[Opening Source material section]

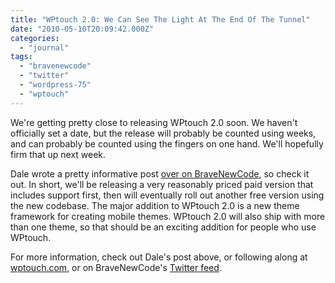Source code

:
 ```yaml
---
title: "WPtouch 2.0: We Can See The Light At The End Of The Tunnel"
date: "2010-05-10T20:09:42.000Z"
categories: 
  - "journal"
tags: 
  - "bravenewcode"
  - "twitter"
  - "wordpress-75"
  - "wptouch"
---
```


We're getting pretty close to releasing WPtouch 2.0 soon. We haven't officially set a date, but the release will probably be counted using weeks, and can probably be counted using the fingers on one hand. We'll hopefully firm that up next week.

Dale wrote a pretty informative post [over on BraveNewCode](http://www.bravenewcode.com/2010/05/the-big-changes-in-wptouch-2-0/), so check it out. In short, we'll be releasing a very reasonably priced paid version that includes support first, then will eventually roll out another free version using the new codebase. The major addition to WPtouch 2.0 is a new theme framework for creating mobile themes. WPtouch 2.0 will also ship with more than one theme, so that should be an exciting addition for people who use WPtouch.

For more information, check out Dale's post above, or following along at [wptouch.com](http://www.wptouch.com), or on BraveNewCode's [Twitter feed](http://twitter.com/bravenewcode).
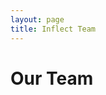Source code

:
 ```yaml
---
layout: page
title: Inflect Team
---
```


# Our Team

<div class="team-container">
  <TeamMember 
    name="Ben Hancock" 
    tagline="Software Engineer specializing in stream processing and event-driven architectures"
    image="https://media.licdn.com/dms/image/v2/D5603AQG8vT7drpq3PQ/profile-displayphoto-shrink_200_200/profile-displayphoto-shrink_200_200/0/1714741289564?e=1730332800&v=beta&t=nWvJIvkBkOa39FHA9AUke1I1VbipCk63H6pP15dPlds"
    link="https://www.linkedin.com/in/benhancock-dev/"
  />

  <TeamMember 
    name="Chris Douglass" 
    tagline="Full-stack developer with expertise in microservices and distributed systems"
    image="https://gravatar.com/avatar/ba3ab3db98d33b0944b95cb35389b5e5?size=256&cache=1724781517483"
    link="https://www.linkedin.com/in/christopheredouglass/"
  />

  <!-- Add more TeamMember components for additional team members -->
</div>

<style>
.team-container {
  display: flex;
  flex-wrap: wrap;
  justify-content: center;
  gap: 2rem;
}
</style>
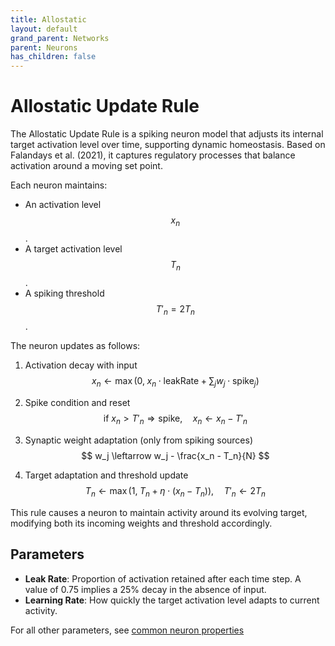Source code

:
 ```yaml
---
title: Allostatic
layout: default
grand_parent: Networks
parent: Neurons
has_children: false
---
```


# Allostatic Update Rule

The Allostatic Update Rule is a spiking neuron model that adjusts its internal target activation level over time, supporting dynamic homeostasis. Based on Falandays et al. (2021), it captures regulatory processes that balance activation around a moving set point.

Each neuron maintains:

- An activation level $$x_n$$.
- A target activation level $$T_n$$.
- A spiking threshold $$T'_n = 2T_n$$.

The neuron updates as follows:

1. Activation decay with input  
   $$
   x_n \leftarrow \max(0,\; x_n \cdot \text{leakRate} + \sum_j w_j \cdot \text{spike}_j)
   $$

2. Spike condition and reset  
   $$
   \text{if } x_n > T'_n \Rightarrow \text{spike}, \quad x_n \leftarrow x_n - T'_n
   $$

3. Synaptic weight adaptation (only from spiking sources) 
   $$
   w_j \leftarrow w_j - \frac{x_n - T_n}{N}
   $$

4. Target adaptation and threshold update
   $$
   T_n \leftarrow \max(1,\; T_n + \eta \cdot (x_n - T_n)), \quad T'_n \leftarrow 2T_n
   $$

This rule causes a neuron to maintain activity around its evolving target, modifying both its incoming weights and threshold accordingly.

## Parameters

- **Leak Rate**: Proportion of activation retained after each time step. A value of 0.75 implies a 25% decay in the absence of input.
- **Learning Rate**: How quickly the target activation level adapts to current activity.

For all other parameters, see [common neuron properties](/docs/network/neurons/index#common-neuron-properties)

[Closing Source material section]

Please retype the whole listing above exactly, without any of its images.

Source code

:
 ```yaml
---
title: "WPtouch 2.0: We Can See The Light At The End Of The Tunnel"
date: "2010-05-10T20:09:42.000Z"
categories: 
  - "journal"
tags: 
  - "bravenewcode"
  - "twitter"
  - "wordpress-75"
  - "wptouch"
---
```


We're getting pretty close to releasing WPtouch 2.0 soon. We haven't officially set a date, but the release will probably be counted using weeks, and can probably be counted using the fingers on one hand. We'll hopefully firm that up next week.

Dale wrote a pretty informative post [over on BraveNewCode](http://www.bravenewcode.com/2010/05/the-big-changes-in-wptouch-2-0/), so check it out. In short, we'll be releasing a very reasonably priced paid version that includes support first, then will eventually roll out another free version using the new codebase. The major addition to WPtouch 2.0 is a new theme framework for creating mobile themes. WPtouch 2.0 will also ship with more than one theme, so that should be an exciting addition for people who use WPtouch.

For more information, check out Dale's post above, or following along at [wptouch.com](http://www.wptouch.com), or on BraveNewCode's [Twitter feed](http://twitter.com/bravenewcode).
Source code

:
 ```yaml
---
layout: page
title: Inflect Team
---
```


# Our Team

<div class="team-container">
  <TeamMember 
    name="Ben Hancock" 
    tagline="Software Engineer specializing in stream processing and event-driven architectures"
    image="https://media.licdn.com/dms/image/v2/D5603AQG8vT7drpq3PQ/profile-displayphoto-shrink_200_200/profile-displayphoto-shrink_200_200/0/1714741289564?e=1730332800&v=beta&t=nWvJIvkBkOa39FHA9AUke1I1VbipCk63H6pP15dPlds"
    link="https://www.linkedin.com/in/benhancock-dev/"
  />

  <TeamMember 
    name="Chris Douglass" 
    tagline="Full-stack developer with expertise in microservices and distributed systems"
    image="https://gravatar.com/avatar/ba3ab3db98d33b0944b95cb35389b5e5?size=256&cache=1724781517483"
    link="https://www.linkedin.com/in/christopheredouglass/"
  />

  <!-- Add more TeamMember components for additional team members -->
</div>

<style>
.team-container {
  display: flex;
  flex-wrap: wrap;
  justify-content: center;
  gap: 2rem;
}
</style>
Source code

:
 ```yaml
---
title: Allostatic
layout: default
grand_parent: Networks
parent: Neurons
has_children: false
---
```


# Allostatic Update Rule

The Allostatic Update Rule is a spiking neuron model that adjusts its internal target activation level over time, supporting dynamic homeostasis. Based on Falandays et al. (2021), it captures regulatory processes that balance activation around a moving set point.

Each neuron maintains:

- An activation level $$x_n$$.
- A target activation level $$T_n$$.
- A spiking threshold $$T'_n = 2T_n$$.

The neuron updates as follows:

1. Activation decay with input  
   $$
   x_n \leftarrow \max(0,\; x_n \cdot \text{leakRate} + \sum_j w_j \cdot \text{spike}_j)
   $$

2. Spike condition and reset  
   $$
   \text{if } x_n > T'_n \Rightarrow \text{spike}, \quad x_n \leftarrow x_n - T'_n
   $$

3. Synaptic weight adaptation (only from spiking sources) 
   $$
   w_j \leftarrow w_j - \frac{x_n - T_n}{N}
   $$

4. Target adaptation and threshold update
   $$
   T_n \leftarrow \max(1,\; T_n + \eta \cdot (x_n - T_n)), \quad T'_n \leftarrow 2T_n
   $$

This rule causes a neuron to maintain activity around its evolving target, modifying both its incoming weights and threshold accordingly.

## Parameters

- **Leak Rate**: Proportion of activation retained after each time step. A value of 0.75 implies a 25% decay in the absence of input.
- **Learning Rate**: How quickly the target activation level adapts to current activity.

For all other parameters, see [common neuron properties](/docs/network/neurons/index#common-neuron-properties)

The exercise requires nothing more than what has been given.